Osmanlı’nın Rumeli fütühatı, aslında sıradan bir askeri yayılma değil, bir kültür ve medeniyet hareketidir. Osmanlı harekâtı, Türkistan’dan Anadolu’ya gelip buraları vatan haline getiren Selçukluların, sonraki asırlarda Balkanlardaki uzantısı durumundadır. Anadolu’ya gelenler, öncelikle şehirleri, coğrafyayı değil gönülleri fethetmeyi amaç edinmişlerdi. Onun için askerî harekâtı ikinci planda bırakan bir kültür ve medeniyet hamlesi öne çıkmış; gittikleri yerleri, insan ihtiyacını karşılamaya dönük kurumlarla donatmışlardı. Eserleri, asrımız kazanç hırsının gözleri bürüyen bencilliğini şaşırtan kurumlardı.

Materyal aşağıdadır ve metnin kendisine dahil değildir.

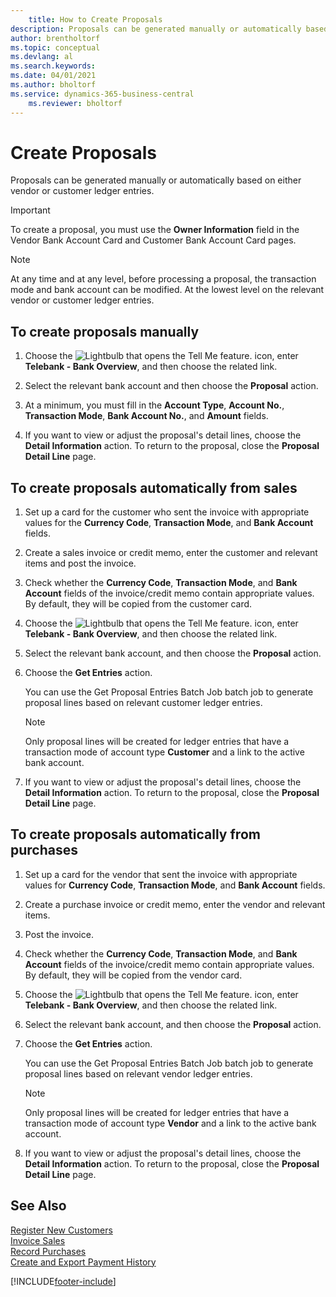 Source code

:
 ```yaml
---
    title: How to Create Proposals
description: Proposals can be generated manually or automatically based on either vendor or customer ledger entries.
author: brentholtorf
ms.topic: conceptual
ms.devlang: al
ms.search.keywords:
ms.date: 04/01/2021
ms.author: bholtorf
ms.service: dynamics-365-business-central
    ms.reviewer: bholtorf
---
```

# Create Proposals
Proposals can be generated manually or automatically based on either vendor or customer ledger entries.  

> [!IMPORTANT]  
>  To create a proposal, you must use the **Owner Information** field in the Vendor Bank Account Card and Customer Bank Account Card pages.  

> [!NOTE]  
>  At any time and at any level, before processing a proposal, the transaction mode and bank account can be modified. At the lowest level on the relevant vendor or customer ledger entries.  

## To create proposals manually  

1.  Choose the ![Lightbulb that opens the Tell Me feature.](../../media/ui-search/search_small.png "Tell me what you want to do") icon, enter **Telebank - Bank Overview**, and then choose the related link.  
2.  Select the relevant bank account and then choose the **Proposal** action.  
3.  At a minimum, you must fill in the **Account Type**, **Account No.**, **Transaction Mode**, **Bank Account No.**, and **Amount** fields.  

4.  If you want to view or adjust the proposal's detail lines, choose the **Detail Information** action. To return to the proposal, close the **Proposal Detail Line** page.  

## To create proposals automatically from sales  

1. Set up a card for the customer who sent the invoice with appropriate values for the **Currency Code**, **Transaction Mode**, and **Bank Account** fields.
2. Create a sales invoice or credit memo, enter the customer and relevant items and post the invoice.
3. Check whether the **Currency Code**, **Transaction Mode**, and **Bank Account** fields of the invoice/credit memo contain appropriate values. By default, they will be copied from the customer card.  

4.  Choose the ![Lightbulb that opens the Tell Me feature.](../../media/ui-search/search_small.png "Tell me what you want to do") icon, enter **Telebank - Bank Overview**, and then choose the related link.  
5.  Select the relevant bank account, and then choose the **Proposal** action.  
6.  Choose the **Get Entries** action.  

    You can use the Get Proposal Entries Batch Job batch job to generate proposal lines based on relevant customer ledger entries.  

    > [!NOTE]  
    >  Only proposal lines will be created for ledger entries that have a transaction mode of account type **Customer** and a link to the active bank account.  

6.  If you want to view or adjust the proposal's detail lines, choose the **Detail Information** action. To return to the proposal, close the **Proposal Detail Line** page.  

## To create proposals automatically from purchases  

1.  Set up a card for the vendor that sent the invoice with appropriate values for **Currency Code**, **Transaction Mode**, and **Bank Account** fields.  
2.  Create a purchase invoice or credit memo, enter the vendor and relevant items.
3. Post the invoice.
4. Check whether the **Currency Code**, **Transaction Mode**, and **Bank Account** fields of the invoice/credit memo contain appropriate values. By default, they will be copied from the vendor card.  
5.  Choose the ![Lightbulb that opens the Tell Me feature.](../../media/ui-search/search_small.png "Tell me what you want to do") icon, enter **Telebank - Bank Overview**, and then choose the related link.  
6.  Select the relevant bank account, and then choose the **Proposal** action.  
7.  Choose the **Get Entries** action.  

    You can use the Get Proposal Entries Batch Job batch job to generate proposal lines based on relevant vendor ledger entries.  

    > [!NOTE]  
    >  Only proposal lines will be created for ledger entries that have a transaction mode of account type **Vendor** and a link to the active bank account.  

6.  If you want to view or adjust the proposal's detail lines, choose the **Detail Information** action. To return to the proposal, close the **Proposal Detail Line** page.  

## See Also  
 [Register New Customers](../../sales-how-register-new-customers.md)   
 [Invoice Sales](../../sales-how-invoice-sales.md)   
 [Record Purchases](../../purchasing-how-record-purchases.md)   
 [Create and Export Payment History](how-to-create-and-export-payment-history.md)


[!INCLUDE[footer-include](../../includes/footer-banner.md)]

Osmanlı gazi ve akıncılarının gittikleri yerlerde ilk önce, insanı yüceltecek külliyeler kurmaları, aslında medeniyet hareketine daha çok dikkat etmeyi gerektiriyor. Normal veya hakşinas bakışlar, bunu çabuk fark edeceklerdir. Üsküp’ün öncü eserlerinin, o gazilerin adını taşıması anlamlıdır. Gazi İsa Bey, Gazi İshak Bey, Gazi Murat, devamında Gazi Hüsrev Beyler; gittikleri yere sömürü, kan, ateş ıstırap değil iyilik götürmeyi hedeflediler. Medreseleri, camileri, mescitleri, aşevleri, imaretleri, hamamları o kültürel hamlenin insana uzanan merhamet elleri idi. İnsanlar, vakıf kurumlarda doğru inancı öğrenecek, yoksullar helal rızıktan faydalanacak, içi ve dışı kirlenenler, medreselerle
birlikte çil çil kubbeler halinde serpilen kurumlarda kafalarındaki kirle birlikte bedenlerindeki kirden de kurtulacaklardı. Şifahaneler, hastalıklı olanların keselerine asla göz dikmeden onların ilaç dahil tedavi masraflarını karşılayacaklardı. Kale bedenlerinde, diriliğini “Yekdir Allah yek!” diye haykıran dizdarların sesleri, serhat boylarında çınlarken; kartal yuvası yüksek kalelerde barışı kılıçlarıyla sağlayan erler, ellerinde kopuzları serhat türkülerinin gönül alan, yüreklerdeki yakıcı hasrete serinlikler getiren nağmelerini yayıyorlardı. Cami minarelerindeki ezan sesi ile bütünleşen coğrafya; Osmanlı Barışı’nın hazırladığı huzur ortamını, bütün farklılıkları anlaşma unsuru haline
getiren anlayışın gölgesi altında huzur kadehi gibi yudumlayabiliyordu. O coğrafyaya, Pax Ottomana’nın sundukları, daha sonra acımasız dış müdahalelerin yönlendirmeleri ile parçalandı. 220 Üsküp camisinden sadece yirmisi günümüze gelebilirken, 21 Üsküp medresesinden hiçbiri kalmadı. Ama eğitime yapılan o yatırımların araştırılması, belgelerden faydalanılarak sunulması gerekiyordu. Ayakta kalan eserlere göre, ortada kalmadığı veya sadece yer tarifleri bulunduğu için, medreseleri ortaya çıkarmak zordu. Üsküp doğumlu Dr. Ertan Emin, bu anlamda zoru başardı. Belge, bilgi elde edebileceği her arşiv ve kaynağa başvurdu. Birbirini tekrar eden telif eserler yerine, bilinmeyenlere ulaşmayı denedi. Ve bu eser ortaya çıktı. Osmanlı kültür ve medeniyet hareketinin bir nebzecik
eğitim boyutunun, Üsküplü bir araştırmacının gayretiyle bilim dünyasına sunulması, tebrik edilecek bir işti. Umarız, araştırmacı Dr. Emin, yeni eserleri ile kültür ve medeniyet hareketinin diğer insani yönlerine de ışık tutar.